Yelena Bonner’in ardından

İnsan Hakları Savunucusu Yelena Georgievna Bonner geçtiğimiz günlerde 88 yaşında yaşama veda etti. Yahudi Ajansı (Sohnut) Başkanı, eski Sovyetler’den refujnik Natan Sharansky, Bonner’in ardından “Yahudi dünyası ve tüm dünya mücadeleci bir kişiyi yitirdi” dedi

Nelly BAROKAS Kültür
27 Temmuz 2011 Çarşamba

Natan Sharansky, Yelena Bonner’in kaybından duyduğu üzüntüyü şu sözlerle dile getirdi: “Uluslararası insan hakları savunucuları, demokrasi destekçileri, hakları kısıtlananlar, siyasi mahkumlar en güçlü liderlerinden birini yitirdiler. Andrei Sakharov Sovyet sisteminin haksızlıklarına karşı bu hareketin ortasında yer alırken, onu liderlik yapmaya iten güç Yelena Bonner’di. Ben ve ailem,  cehennemin kapılarının ardına atıldığımız dönemlerde bizi hiç yalnız bırakmayan, her zaman yanımızda duran çok yakın bir dostu yitirdik. Onun anısı birçoğumuzun kalbinde her zaman canlı kalacaktır.”

Yelena Georgievna Bonner, 1975 yılı Nobel Barış Ödülü’nü kazanan nükleer fizikçi ve insan hakları eylemcisi Andrei Sakharov’un eşiydi. Yelena ve Andrei, Komünist rejimin son yıllarını yaşadığı Sovyetler Birliği’nde seslerini en çok duyurmayı başaran insan hakları savunucularıydı.

1979’da Sovyetler’in Afganistan’a girmesini eleştirmesinden sonra Andrei Sakharov, Gorky’ye (şimdi Nizhny Novgorod) sürgüne gönderildi. Sürgün sürecinde eşi ile birlikte kalan Yelena, daha sonra Andrei Sakharov’un Batı ile ilişkisinde yardımcı olmak suçuyla tutuklandı.

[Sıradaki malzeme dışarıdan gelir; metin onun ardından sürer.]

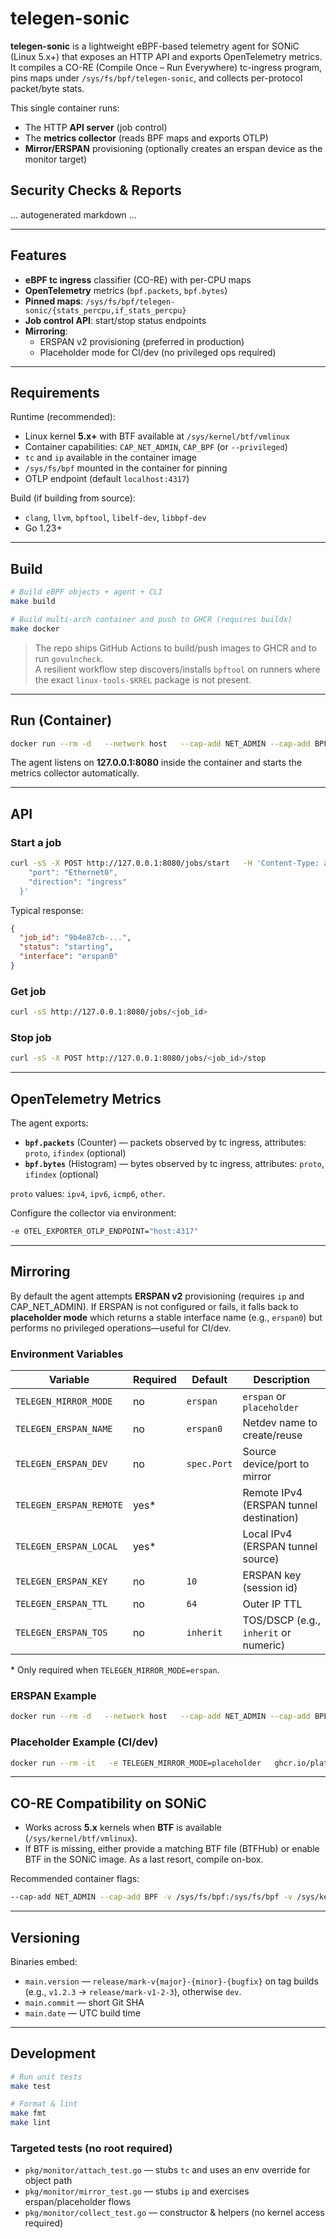 # telegen-sonic

**telegen-sonic** is a lightweight eBPF-based telemetry agent for SONiC (Linux 5.x+) that exposes an HTTP API and exports OpenTelemetry metrics.
It compiles a CO-RE (Compile Once – Run Everywhere) tc-ingress program, pins maps under `/sys/fs/bpf/telegen-sonic`, and collects per-protocol packet/byte stats.

This single container runs:
- The HTTP **API server** (job control)
- The **metrics collector** (reads BPF maps and exports OTLP)
- **Mirror/ERSPAN** provisioning (optionally creates an erspan device as the monitor target)

## Security Checks & Reports
<!-- GOVULNCHECK-START -->
… autogenerated markdown …
<!-- GOVULNCHECK-END -->

---

## Features

- **eBPF tc ingress** classifier (CO-RE) with per-CPU maps
- **OpenTelemetry** metrics (`bpf.packets`, `bpf.bytes`)
- **Pinned maps**: `/sys/fs/bpf/telegen-sonic/{stats_percpu,if_stats_percpu}`
- **Job control API**: start/stop status endpoints
- **Mirroring**:
  - ERSPAN v2 provisioning (preferred in production)
  - Placeholder mode for CI/dev (no privileged ops required)

---

## Requirements

Runtime (recommended):
- Linux kernel **5.x+** with BTF available at `/sys/kernel/btf/vmlinux`
- Container capabilities: `CAP_NET_ADMIN`, `CAP_BPF` (or `--privileged`)
- `tc` and `ip` available in the container image
- `/sys/fs/bpf` mounted in the container for pinning
- OTLP endpoint (default `localhost:4317`)

Build (if building from source):
- `clang`, `llvm`, `bpftool`, `libelf-dev`, `libbpf-dev`
- Go 1.23+

---

## Build

```bash
# Build eBPF objects + agent + CLI
make build

# Build multi-arch container and push to GHCR (requires buildx)
make docker
```

> The repo ships GitHub Actions to build/push images to GHCR and to run `govulncheck`.  
> A resilient workflow step discovers/installs `bpftool` on runners where the exact `linux-tools-$KREL` package is not present.

---

## Run (Container)

```bash
docker run --rm -d   --network host   --cap-add NET_ADMIN --cap-add BPF   -v /sys/fs/bpf:/sys/fs/bpf   -v /sys/kernel/btf:/sys/kernel/btf:ro   -e OTEL_EXPORTER_OTLP_ENDPOINT="collector:4317"   ghcr.io/platformbuilds/telegen-sonic:latest
```

The agent listens on **127.0.0.1:8080** inside the container and starts the metrics collector automatically.

---

## API

### Start a job
```bash
curl -sS -X POST http://127.0.0.1:8080/jobs/start   -H 'Content-Type: application/json'   -d '{
    "port": "Ethernet0",
    "direction": "ingress"
  }'
```

Typical response:
```json
{
  "job_id": "9b4e87cb-...",
  "status": "starting",
  "interface": "erspan0"
}
```

### Get job
```bash
curl -sS http://127.0.0.1:8080/jobs/<job_id>
```

### Stop job
```bash
curl -sS -X POST http://127.0.0.1:8080/jobs/<job_id>/stop
```

---

## OpenTelemetry Metrics

The agent exports:
- **`bpf.packets`** (Counter) — packets observed by tc ingress, attributes: `proto`, `ifindex` (optional)
- **`bpf.bytes`** (Histogram) — bytes observed by tc ingress, attributes: `proto`, `ifindex` (optional)

`proto` values: `ipv4`, `ipv6`, `icmp6`, `other`.

Configure the collector via environment:
```bash
-e OTEL_EXPORTER_OTLP_ENDPOINT="host:4317"
```

---

## Mirroring

By default the agent attempts **ERSPAN v2** provisioning (requires `ip` and CAP_NET_ADMIN). If ERSPAN is not configured or fails, it falls back to **placeholder mode** which returns a stable interface name (e.g., `erspan0`) but performs no privileged operations—useful for CI/dev.

### Environment Variables

| Variable                  | Required | Default     | Description                                      |
|--------------------------|----------|-------------|--------------------------------------------------|
| `TELEGEN_MIRROR_MODE`    | no       | `erspan`    | `erspan` or `placeholder`                        |
| `TELEGEN_ERSPAN_NAME`    | no       | `erspan0`   | Netdev name to create/reuse                      |
| `TELEGEN_ERSPAN_DEV`     | no       | `spec.Port` | Source device/port to mirror                     |
| `TELEGEN_ERSPAN_REMOTE`  | yes*     |             | Remote IPv4 (ERSPAN tunnel destination)          |
| `TELEGEN_ERSPAN_LOCAL`   | yes*     |             | Local IPv4 (ERSPAN tunnel source)                |
| `TELEGEN_ERSPAN_KEY`     | no       | `10`        | ERSPAN key (session id)                          |
| `TELEGEN_ERSPAN_TTL`     | no       | `64`        | Outer IP TTL                                     |
| `TELEGEN_ERSPAN_TOS`     | no       | `inherit`   | TOS/DSCP (e.g., `inherit` or numeric)            |

\* Only required when `TELEGEN_MIRROR_MODE=erspan`.

### ERSPAN Example

```bash
docker run --rm -d   --network host   --cap-add NET_ADMIN --cap-add BPF   -v /sys/fs/bpf:/sys/fs/bpf   -v /sys/kernel/btf:/sys/kernel/btf:ro   -e OTEL_EXPORTER_OTLP_ENDPOINT="collector:4317"   -e TELEGEN_MIRROR_MODE=erspan   -e TELEGEN_ERSPAN_REMOTE=192.0.2.100   -e TELEGEN_ERSPAN_LOCAL=192.0.2.10   -e TELEGEN_ERSPAN_DEV=Ethernet0   -e TELEGEN_ERSPAN_KEY=42   ghcr.io/platformbuilds/telegen-sonic:latest
```

### Placeholder Example (CI/dev)

```bash
docker run --rm -it   -e TELEGEN_MIRROR_MODE=placeholder   ghcr.io/platformbuilds/telegen-sonic:latest
```

---

## CO-RE Compatibility on SONiC

- Works across **5.x** kernels when **BTF** is available (`/sys/kernel/btf/vmlinux`).  
- If BTF is missing, either provide a matching BTF file (BTFHub) or enable BTF in the SONiC image. As a last resort, compile on-box.

Recommended container flags:
```bash
--cap-add NET_ADMIN --cap-add BPF -v /sys/fs/bpf:/sys/fs/bpf -v /sys/kernel/btf:/sys/kernel/btf:ro
```

---

## Versioning

Binaries embed:
- `main.version` — `release/mark-v{major}-{minor}-{bugfix}` on tag builds (e.g., `v1.2.3` → `release/mark-v1-2-3`), otherwise `dev`.
- `main.commit` — short Git SHA
- `main.date` — UTC build time

---

## Development

```bash
# Run unit tests
make test

# Format & lint
make fmt
make lint
```

### Targeted tests (no root required)

- `pkg/monitor/attach_test.go` — stubs `tc` and uses an env override for object path
- `pkg/monitor/mirror_test.go` — stubs `ip` and exercises erspan/placeholder flows
- `pkg/monitor/collect_test.go` — constructor & helpers (no kernel access required)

Yelena Georgievna Bonner’in  ebeveynleri Stalin’in tasfiye mekanizmasının kurbanı oldular. 1937 yılında tutuklanan babası bir yıl sonra infaz edildi. Yahudi olan annesi ise hayatının büyük bölümünü çalışma kampında geçirdi.

1940’lardan itibaren Yelena, siyasi tutuklulara ve ailelerine yardım etmeye başladı. Üniversitede öğrenim görmesi yasaklanınca, Leningrad’da Herzen Institute’da akşam sınıflarında Rus Edebiyatı eğitimi gördü. Hitler’in Sovyetler’e girdiği 1941 yılında Yelena gönüllü hemşire olarak cepheye gitti. Bu görevi süresince iki kez yaralandı.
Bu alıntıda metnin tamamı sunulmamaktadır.